An exact repetition of the records is required. Leave nothing out.

Records from a data collection:
:::::

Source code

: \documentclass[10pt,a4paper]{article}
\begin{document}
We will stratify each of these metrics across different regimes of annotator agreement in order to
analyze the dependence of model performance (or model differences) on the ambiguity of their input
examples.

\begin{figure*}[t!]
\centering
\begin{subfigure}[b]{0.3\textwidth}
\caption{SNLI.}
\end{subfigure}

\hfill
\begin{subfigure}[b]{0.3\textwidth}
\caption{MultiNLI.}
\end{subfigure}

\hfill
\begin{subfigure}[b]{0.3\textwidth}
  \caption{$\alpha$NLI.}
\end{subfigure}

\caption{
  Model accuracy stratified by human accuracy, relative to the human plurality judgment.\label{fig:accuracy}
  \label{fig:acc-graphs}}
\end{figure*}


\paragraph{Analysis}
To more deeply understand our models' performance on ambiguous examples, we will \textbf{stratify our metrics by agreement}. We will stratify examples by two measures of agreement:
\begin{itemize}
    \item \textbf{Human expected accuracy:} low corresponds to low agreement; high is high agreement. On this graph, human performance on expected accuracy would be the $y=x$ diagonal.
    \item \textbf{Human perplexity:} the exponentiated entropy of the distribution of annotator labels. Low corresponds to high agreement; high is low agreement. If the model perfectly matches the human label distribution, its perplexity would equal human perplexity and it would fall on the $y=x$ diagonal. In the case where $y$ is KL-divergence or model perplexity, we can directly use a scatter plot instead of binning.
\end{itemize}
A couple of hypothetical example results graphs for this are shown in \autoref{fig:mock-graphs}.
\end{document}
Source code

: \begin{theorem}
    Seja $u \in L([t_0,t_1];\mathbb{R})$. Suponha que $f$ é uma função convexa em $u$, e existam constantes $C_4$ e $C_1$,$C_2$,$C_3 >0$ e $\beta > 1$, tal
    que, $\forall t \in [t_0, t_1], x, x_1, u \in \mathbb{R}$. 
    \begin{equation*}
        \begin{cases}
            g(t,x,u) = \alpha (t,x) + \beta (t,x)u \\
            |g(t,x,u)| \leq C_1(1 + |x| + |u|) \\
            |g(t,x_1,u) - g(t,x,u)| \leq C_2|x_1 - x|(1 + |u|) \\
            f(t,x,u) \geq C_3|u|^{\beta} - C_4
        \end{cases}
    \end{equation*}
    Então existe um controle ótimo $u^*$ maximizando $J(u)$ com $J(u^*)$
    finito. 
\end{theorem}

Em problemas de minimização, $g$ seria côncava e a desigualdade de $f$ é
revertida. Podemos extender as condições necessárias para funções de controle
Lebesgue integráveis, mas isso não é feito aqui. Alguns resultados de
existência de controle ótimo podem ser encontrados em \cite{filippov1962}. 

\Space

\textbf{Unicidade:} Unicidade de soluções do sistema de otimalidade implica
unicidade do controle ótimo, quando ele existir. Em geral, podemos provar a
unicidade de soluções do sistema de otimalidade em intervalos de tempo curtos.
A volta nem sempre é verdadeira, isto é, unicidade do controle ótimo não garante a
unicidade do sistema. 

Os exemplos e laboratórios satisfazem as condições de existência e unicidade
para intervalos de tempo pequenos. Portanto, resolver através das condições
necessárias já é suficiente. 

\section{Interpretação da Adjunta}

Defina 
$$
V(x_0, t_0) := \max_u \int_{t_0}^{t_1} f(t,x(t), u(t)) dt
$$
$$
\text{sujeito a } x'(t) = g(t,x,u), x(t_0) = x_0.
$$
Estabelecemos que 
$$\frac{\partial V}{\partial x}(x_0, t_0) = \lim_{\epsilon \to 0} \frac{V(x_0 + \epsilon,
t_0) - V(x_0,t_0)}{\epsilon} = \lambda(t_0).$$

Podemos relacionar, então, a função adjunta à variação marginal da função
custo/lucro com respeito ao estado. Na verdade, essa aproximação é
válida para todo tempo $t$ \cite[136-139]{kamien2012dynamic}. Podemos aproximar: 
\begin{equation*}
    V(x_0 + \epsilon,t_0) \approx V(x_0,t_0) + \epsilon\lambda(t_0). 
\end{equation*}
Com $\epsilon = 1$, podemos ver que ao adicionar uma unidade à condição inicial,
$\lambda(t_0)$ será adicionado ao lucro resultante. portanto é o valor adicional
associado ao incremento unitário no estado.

:::::

→ **Task solution**
Source code

: \documentclass[10pt,a4paper]{article}
\begin{document}
We will stratify each of these metrics across different regimes of annotator agreement in order to
analyze the dependence of model performance (or model differences) on the ambiguity of their input
examples.

\begin{figure*}[t!]
\centering
\begin{subfigure}[b]{0.3\textwidth}
\caption{SNLI.}
\end{subfigure}

\hfill
\begin{subfigure}[b]{0.3\textwidth}
\caption{MultiNLI.}
\end{subfigure}

\hfill
\begin{subfigure}[b]{0.3\textwidth}
  \caption{$\alpha$NLI.}
\end{subfigure}

\caption{
  Model accuracy stratified by human accuracy, relative to the human plurality judgment.\label{fig:accuracy}
  \label{fig:acc-graphs}}
\end{figure*}


\paragraph{Analysis}
To more deeply understand our models' performance on ambiguous examples, we will \textbf{stratify our metrics by agreement}. We will stratify examples by two measures of agreement:
\begin{itemize}
    \item \textbf{Human expected accuracy:} low corresponds to low agreement; high is high agreement. On this graph, human performance on expected accuracy would be the $y=x$ diagonal.
    \item \textbf{Human perplexity:} the exponentiated entropy of the distribution of annotator labels. Low corresponds to high agreement; high is low agreement. If the model perfectly matches the human label distribution, its perplexity would equal human perplexity and it would fall on the $y=x$ diagonal. In the case where $y$ is KL-divergence or model perplexity, we can directly use a scatter plot instead of binning.
\end{itemize}
A couple of hypothetical example results graphs for this are shown in \autoref{fig:mock-graphs}.
\end{document}
Source code

: \begin{theorem}
    Seja $u \in L([t_0,t_1];\mathbb{R})$. Suponha que $f$ é uma função convexa em $u$, e existam constantes $C_4$ e $C_1$,$C_2$,$C_3 >0$ e $\beta > 1$, tal
    que, $\forall t \in [t_0, t_1], x, x_1, u \in \mathbb{R}$. 
    \begin{equation*}
        \begin{cases}
            g(t,x,u) = \alpha (t,x) + \beta (t,x)u \\
            |g(t,x,u)| \leq C_1(1 + |x| + |u|) \\
            |g(t,x_1,u) - g(t,x,u)| \leq C_2|x_1 - x|(1 + |u|) \\
            f(t,x,u) \geq C_3|u|^{\beta} - C_4
        \end{cases}
    \end{equation*}
    Então existe um controle ótimo $u^*$ maximizando $J(u)$ com $J(u^*)$
    finito. 
\end{theorem}

Em problemas de minimização, $g$ seria côncava e a desigualdade de $f$ é
revertida. Podemos extender as condições necessárias para funções de controle
Lebesgue integráveis, mas isso não é feito aqui. Alguns resultados de
existência de controle ótimo podem ser encontrados em \cite{filippov1962}. 

\Space

\textbf{Unicidade:} Unicidade de soluções do sistema de otimalidade implica
unicidade do controle ótimo, quando ele existir. Em geral, podemos provar a
unicidade de soluções do sistema de otimalidade em intervalos de tempo curtos.
A volta nem sempre é verdadeira, isto é, unicidade do controle ótimo não garante a
unicidade do sistema. 

Os exemplos e laboratórios satisfazem as condições de existência e unicidade
para intervalos de tempo pequenos. Portanto, resolver através das condições
necessárias já é suficiente. 

\section{Interpretação da Adjunta}

Defina 
$$
V(x_0, t_0) := \max_u \int_{t_0}^{t_1} f(t,x(t), u(t)) dt
$$
$$
\text{sujeito a } x'(t) = g(t,x,u), x(t_0) = x_0.
$$
Estabelecemos que 
$$\frac{\partial V}{\partial x}(x_0, t_0) = \lim_{\epsilon \to 0} \frac{V(x_0 + \epsilon,
t_0) - V(x_0,t_0)}{\epsilon} = \lambda(t_0).$$

Podemos relacionar, então, a função adjunta à variação marginal da função
custo/lucro com respeito ao estado. Na verdade, essa aproximação é
válida para todo tempo $t$ \cite[136-139]{kamien2012dynamic}. Podemos aproximar: 
\begin{equation*}
    V(x_0 + \epsilon,t_0) \approx V(x_0,t_0) + \epsilon\lambda(t_0). 
\end{equation*}
Com $\epsilon = 1$, podemos ver que ao adicionar uma unidade à condição inicial,
$\lambda(t_0)$ será adicionado ao lucro resultante. portanto é o valor adicional
associado ao incremento unitário no estado.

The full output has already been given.